#### [Directions for this task]
State the count of lines below featuring the word "into", and write nothing further.

Stored dataset items
● ● ●
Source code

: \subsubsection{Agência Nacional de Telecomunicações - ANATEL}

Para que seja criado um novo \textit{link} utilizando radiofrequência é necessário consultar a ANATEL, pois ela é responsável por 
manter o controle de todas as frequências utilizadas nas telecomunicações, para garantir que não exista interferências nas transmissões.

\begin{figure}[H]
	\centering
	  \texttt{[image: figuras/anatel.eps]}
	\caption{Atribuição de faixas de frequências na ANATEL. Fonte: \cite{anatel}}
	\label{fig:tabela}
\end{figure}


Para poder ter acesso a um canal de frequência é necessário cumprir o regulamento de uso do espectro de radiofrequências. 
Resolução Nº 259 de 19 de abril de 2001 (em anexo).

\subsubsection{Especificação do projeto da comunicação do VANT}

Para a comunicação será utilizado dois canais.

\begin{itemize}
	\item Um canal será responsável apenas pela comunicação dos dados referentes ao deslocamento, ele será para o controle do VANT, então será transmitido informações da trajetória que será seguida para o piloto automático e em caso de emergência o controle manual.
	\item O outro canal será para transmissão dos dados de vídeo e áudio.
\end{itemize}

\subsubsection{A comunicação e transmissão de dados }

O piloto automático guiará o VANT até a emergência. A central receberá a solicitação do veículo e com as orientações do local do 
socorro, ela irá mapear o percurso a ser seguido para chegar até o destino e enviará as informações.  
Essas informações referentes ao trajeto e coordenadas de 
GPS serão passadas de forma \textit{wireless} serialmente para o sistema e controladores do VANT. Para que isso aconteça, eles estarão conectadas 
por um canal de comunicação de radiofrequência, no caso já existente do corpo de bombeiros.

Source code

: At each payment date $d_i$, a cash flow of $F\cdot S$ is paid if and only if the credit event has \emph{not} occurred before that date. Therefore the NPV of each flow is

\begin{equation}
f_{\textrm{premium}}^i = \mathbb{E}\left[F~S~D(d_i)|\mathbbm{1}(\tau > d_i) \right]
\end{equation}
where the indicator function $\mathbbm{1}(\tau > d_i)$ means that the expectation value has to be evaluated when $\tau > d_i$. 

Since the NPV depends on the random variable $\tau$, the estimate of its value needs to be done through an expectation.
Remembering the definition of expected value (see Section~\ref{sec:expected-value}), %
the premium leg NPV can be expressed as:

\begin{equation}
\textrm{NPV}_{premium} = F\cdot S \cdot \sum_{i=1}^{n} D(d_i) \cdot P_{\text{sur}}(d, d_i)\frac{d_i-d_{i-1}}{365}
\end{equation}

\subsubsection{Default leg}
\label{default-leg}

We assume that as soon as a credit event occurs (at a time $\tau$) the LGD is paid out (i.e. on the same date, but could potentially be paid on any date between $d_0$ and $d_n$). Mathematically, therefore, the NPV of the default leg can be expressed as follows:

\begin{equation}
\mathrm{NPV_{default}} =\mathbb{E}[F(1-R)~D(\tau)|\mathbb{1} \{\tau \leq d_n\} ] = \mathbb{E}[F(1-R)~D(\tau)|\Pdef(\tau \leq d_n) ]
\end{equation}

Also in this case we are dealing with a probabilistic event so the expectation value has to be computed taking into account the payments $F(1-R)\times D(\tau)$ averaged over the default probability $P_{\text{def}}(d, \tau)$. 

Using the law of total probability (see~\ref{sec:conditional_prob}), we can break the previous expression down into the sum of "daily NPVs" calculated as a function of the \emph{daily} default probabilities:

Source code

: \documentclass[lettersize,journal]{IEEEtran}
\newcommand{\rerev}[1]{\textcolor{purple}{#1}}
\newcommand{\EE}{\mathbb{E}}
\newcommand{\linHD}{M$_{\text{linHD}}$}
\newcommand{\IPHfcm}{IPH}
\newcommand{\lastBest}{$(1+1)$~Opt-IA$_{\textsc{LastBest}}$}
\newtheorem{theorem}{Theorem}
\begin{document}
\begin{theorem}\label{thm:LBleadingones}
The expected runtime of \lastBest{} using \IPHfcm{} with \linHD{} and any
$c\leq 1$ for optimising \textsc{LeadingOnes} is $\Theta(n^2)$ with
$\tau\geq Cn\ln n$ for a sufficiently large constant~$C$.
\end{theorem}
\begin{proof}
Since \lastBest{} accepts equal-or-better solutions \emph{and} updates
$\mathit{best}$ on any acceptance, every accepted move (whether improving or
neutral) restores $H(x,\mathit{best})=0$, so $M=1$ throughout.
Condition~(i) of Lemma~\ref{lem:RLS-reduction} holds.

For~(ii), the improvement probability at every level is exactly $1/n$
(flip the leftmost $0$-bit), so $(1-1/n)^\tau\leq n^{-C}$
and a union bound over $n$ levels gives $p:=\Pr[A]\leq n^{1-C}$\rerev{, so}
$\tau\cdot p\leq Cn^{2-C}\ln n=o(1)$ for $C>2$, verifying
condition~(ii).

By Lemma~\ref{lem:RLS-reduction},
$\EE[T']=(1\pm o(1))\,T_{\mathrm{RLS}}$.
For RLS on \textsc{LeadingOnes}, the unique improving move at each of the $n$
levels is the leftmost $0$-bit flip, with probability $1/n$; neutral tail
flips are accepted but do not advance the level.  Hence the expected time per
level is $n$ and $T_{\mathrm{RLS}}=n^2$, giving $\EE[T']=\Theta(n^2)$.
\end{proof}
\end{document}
● ● ●
#### [Task solution]
2